_EXERCISE GOAL_
Check every line below for the string "addEventListener", and copy the lines that contain it.

----------------------------------------

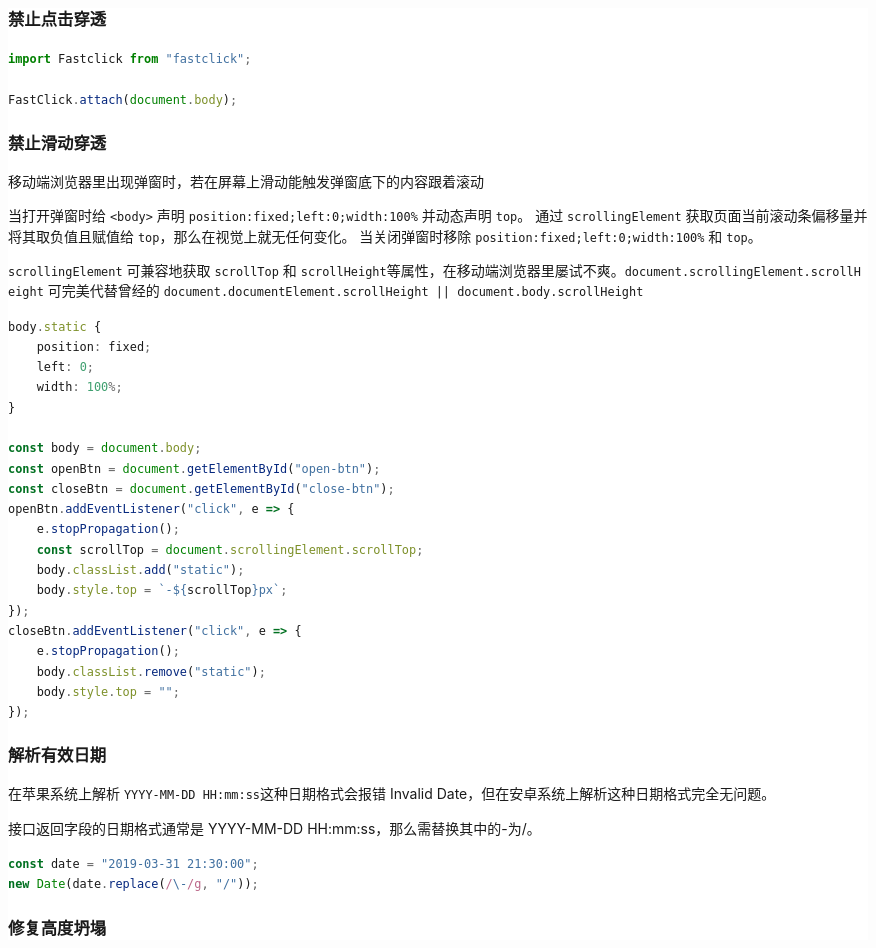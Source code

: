 ### 禁止点击穿透

```ts
import Fastclick from "fastclick";

FastClick.attach(document.body);
```

### 禁止滑动穿透

移动端浏览器里出现弹窗时，若在屏幕上滑动能触发弹窗底下的内容跟着滚动

当打开弹窗时给 `<body>` 声明 `position:fixed;left:0;width:100%` 并动态声明 `top`。
通过 `scrollingElement` 获取页面当前滚动条偏移量并将其取负值且赋值给 `top`，那么在视觉上就无任何变化。
当关闭弹窗时移除 `position:fixed;left:0;width:100%` 和 `top`。

`scrollingElement` 可兼容地获取 `scrollTop` 和 `scrollHeight`等属性，在移动端浏览器里屡试不爽。`document.scrollingElement.scrollHeight` 可完美代替曾经的 `document.documentElement.scrollHeight || document.body.scrollHeight`

```ts
body.static {
    position: fixed;
    left: 0;
    width: 100%;
}

const body = document.body;
const openBtn = document.getElementById("open-btn");
const closeBtn = document.getElementById("close-btn");
openBtn.addEventListener("click", e => {
    e.stopPropagation();
    const scrollTop = document.scrollingElement.scrollTop;
    body.classList.add("static");
    body.style.top = `-${scrollTop}px`;
});
closeBtn.addEventListener("click", e => {
    e.stopPropagation();
    body.classList.remove("static");
    body.style.top = "";
});
```

### 解析有效日期

在苹果系统上解析 `YYYY-MM-DD HH:mm:ss`这种日期格式会报错 Invalid Date，但在安卓系统上解析这种日期格式完全无问题。

接口返回字段的日期格式通常是 YYYY-MM-DD HH:mm:ss，那么需替换其中的-为/。

```js
const date = "2019-03-31 21:30:00";
new Date(date.replace(/\-/g, "/"));
```

### 修复高度坍塌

----------------------------------------

_TASK RESULT_
openBtn.addEventListener("click", e => {
closeBtn.addEventListener("click", e => {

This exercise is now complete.